PH0113: Total Volume: 312.0 ml

Plasma : 175.0 ml

Erythrocytes: 137.0 g

PH0114: Total Volume: 382.4 ml

Plasma: 244.4 ml

Erythrocytes: 138.0 g

Applicant's summary and conclusion

Conclusions:

Analysis of the skin samples demonstrated absorption of the test material occurred only in negligible amounts.

Executive summary:

The study was designed to provide information on the absorption of the test material when applied dermally to female adult rhesus monkeys, After shaving the backs of two female rhesus monkeys and marking a 20 cm² area as test site by tattooing, a single dermal dose (i.e., 300 ul ether/ethanol solution containing 5.5% ¹⁴C nitromethane) was applied on the intact skin by means of a disposable plastic syringe equipped with a feeding needle to guarantee a smooth application. Thereafter, the test site was covered

with an occlusive plastic foil patch and taped air tight over the test site. Twelve hours after dose application the patch was removed and the skin was wiped with soap and acetone swabs to remove remaining test material. The swab and the patch were extracted with acetone and ethanol respectively. The extracts were assayed for radioactivity. Blood samples (i.e., plasma and erythrocytes separately), urine and feces were collected for 72 hours after dosing and assayed for radioactivity. Seventy-two hours after dose application, the test site and an adjacent 1 cm area were excised. Skin and subcutaneous fat were assayed for radioactivity. The skin samples (treated and untreated) were also examined histologically.

Neither animal showed any signs of toxicity. Feed and water consumption was normal, In both animals the urine output between

2-8 hours after dermal application was very low. Thereafter, the output normalized. One animal (PH0114) had no feces at all between

0-4 hours after application. Animal PH0113 had very few feces output between 8-12 hours after application. Animal PH0114 in

general had less feces than PH0113. The body weight remained within 5% of the starting weight. Histological examination of the

skin samples did not show any signs of skin damage or irritation. All percentages given in the summary are the average (when not

otherwise marked) of the two animals. The terms excretion, percentage, doses, etc. refer to the radioactivity of the corresponding samples.
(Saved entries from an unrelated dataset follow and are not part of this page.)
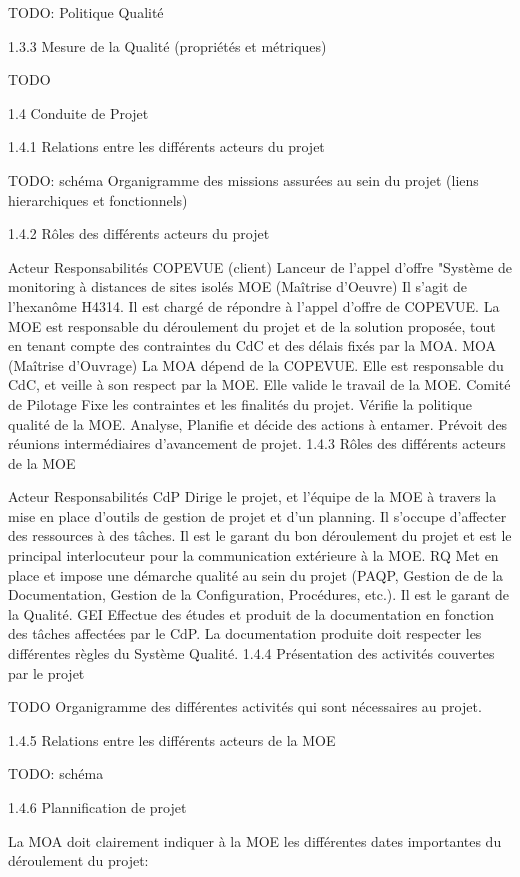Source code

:TODO: Politique Qualité

1.3.3   Mesure de la Qualité (propriétés et métriques)

TODO

1.4   Conduite de Projet

1.4.1   Relations entre les différents acteurs du projet

TODO: schéma Organigramme des missions assurées au sein du projet (liens hierarchiques et fonctionnels)

1.4.2   Rôles des différents acteurs du projet

Acteur	Responsabilités
COPEVUE (client)	Lanceur de l'appel d'offre "Système de monitoring à distances de sites isolés
MOE (Maîtrise d'Oeuvre)	Il s'agit de l'hexanôme H4314. Il est chargé de répondre à l'appel d'offre de COPEVUE. La MOE est responsable du déroulement du projet et de la solution proposée, tout en tenant compte des contraintes du CdC et des délais fixés par la MOA.
MOA (Maîtrise d'Ouvrage)	La MOA dépend de la COPEVUE. Elle est responsable du CdC, et veille à son respect par la MOE. Elle valide le travail de la MOE.
Comité de Pilotage	Fixe les contraintes et les finalités du projet. Vérifie la politique qualité de la MOE. Analyse, Planifie et décide des actions à entamer. Prévoit des réunions intermédiaires d'avancement de projet.
1.4.3   Rôles des différents acteurs de la MOE

Acteur	Responsabilités
CdP	Dirige le projet, et l'équipe de la MOE à travers la mise en place d'outils de gestion de projet et d'un planning. Il s'occupe d'affecter des ressources à des tâches. Il est le garant du bon déroulement du projet et est le principal interlocuteur pour la communication extérieure à la MOE.
RQ	Met en place et impose une démarche qualité au sein du projet (PAQP, Gestion de de la Documentation, Gestion de la Configuration, Procédures, etc.). Il est le garant de la Qualité.
GEI	Effectue des études et produit de la documentation en fonction des tâches affectées par le CdP. La documentation produite doit respecter les différentes règles du Système Qualité.
1.4.4   Présentation des activités couvertes par le projet

TODO Organigramme des différentes activités qui sont nécessaires au projet.

1.4.5   Relations entre les différents acteurs de la MOE

TODO: schéma

1.4.6   Plannification de projet

La MOA doit clairement indiquer à la MOE les différentes dates importantes du déroulement du projet:

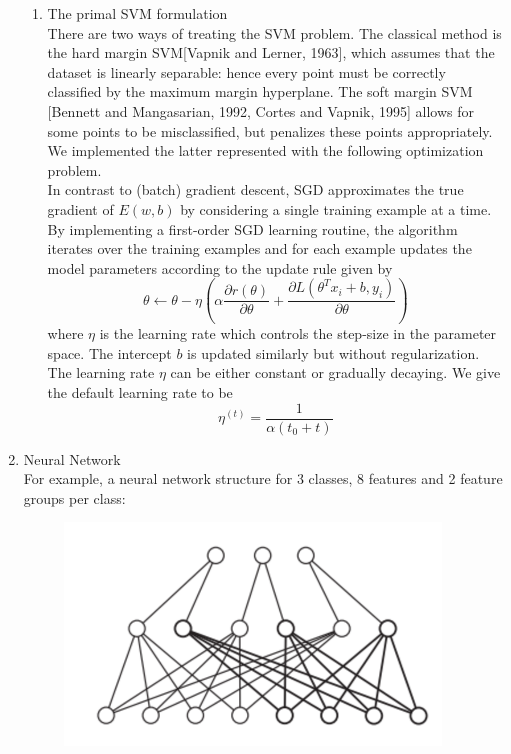 \documentclass [a4paper, 11pt, oneside, final]{article}
\numberwithin{equation}{section}		%
\numberwithin{figure}{section}			%
\numberwithin{table}{section}				%
\begin{document}
\begin{enumerate}
\begin{enumerate}
\item The primal SVM formulation\\
There are two ways of treating the SVM problem. The classical method is the hard margin SVM[Vapnik and Lerner, 1963], which assumes that the dataset is linearly separable: hence every point must be correctly classified by the maximum margin hyperplane. The soft margin SVM [Bennett and Mangasarian, 1992, Cortes and Vapnik, 1995] allows for some points to be misclassified, but penalizes these points appropriately. We implemented the latter represented with the following optimization problem.\\
In contrast to (batch) gradient descent, SGD approximates the true gradient of $E(w, b)$ by considering a single training example at a time.\\
By implementing a first-order SGD learning routine, the algorithm iterates over the training examples and for each example updates the model parameters according to the update rule given by $$\theta \leftarrow \theta - \eta(\alpha \frac{\partial r(\theta)}{\partial \theta} + \frac{\partial L(\theta^Tx_{i} + b, y_{i})}{\partial \theta})  $$ 
where $\eta$ is the learning rate which controls the step-size in the parameter space. The intercept $b$ is updated similarly but without regularization.\\
The learning rate $\eta$ can be either constant or gradually decaying. We give the default learning rate to be 
$$ \eta^{(t)} = \frac{1}{\alpha(t_{0} + t)}$$

\end{enumerate}

\item Neural Network  \\
For example, a neural network structure for 3 classes, 8 features and 2 feature groups per class:
\begin{figure}[h]
\includegraphics[width = 10cm]{nn}
\end{figure}			        
\end{enumerate}
\end{document}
The excretion of the test material was determined to be 15.39 ug nitromethane (i.e., 0.082% of the total dose) within

72 hours, 74.3% of which were excreted in the urine. Forty-eight hours after dosing, 90.4% of the total urine radioactivity was

excreted. The fecal samples showed 25.7% of the total excreted radioactivity. The blood plasma levels reached the average maximum concentration of 37.8 ng nitromethane/l ml blood plasma (37.8 ppb) for animal PH0114 and 40.3 ng nitromethane/1 ml blood plasma (40.3 ppb) for animal PH0113 after 40 minutes to 2 hours (PH0114) and 20 minutes to 6 hours (PH0113). After 72 hours the plasma levels in both animals were only 5.3 ppb. In monkey PH0113 the nitromethane levels in the erythrocytes reached a maximum of 44.3 ng/g erythrocytes after 20 minutes. In monkey PH0114 the maximum concentration was 40.8 ng/g erythrocytes after 2 hours. Forty-eight hours after dosing there were no detectable amounts of nitromethane in the erythrocytes of both animals. The skin excised 72 hours after dosing contained 3.49 ug nitromethane (i.e., 0.018% of the total dose). This equals a concentration of 789.8 ppb, whereas the concentration in the subcutaneous fat was determined to be zero. A quantity of 2.02 ug nitromethane (0.011% of the total dose) was recovered 12 hours after dose application by wiping the skin with soap/water and acetone swabs. A quantity of 0.76 ug nitromethane (0.004% of the total dose) was contained in the occlusive patch. The very high loss of test material (18.84 mg nitromethane, i.e., 99.88% of the total dose) can be attributed to the very high volatility of the test material and therefore evaporation (in spite of the patch) from the test site. It should also be considered that exhaled radioactivity as nitromethane or volatile metabolites were not trapped under the selected test conditions. The analysis of the skin samples showed that absorption of the test material occurred only in negligible amounts.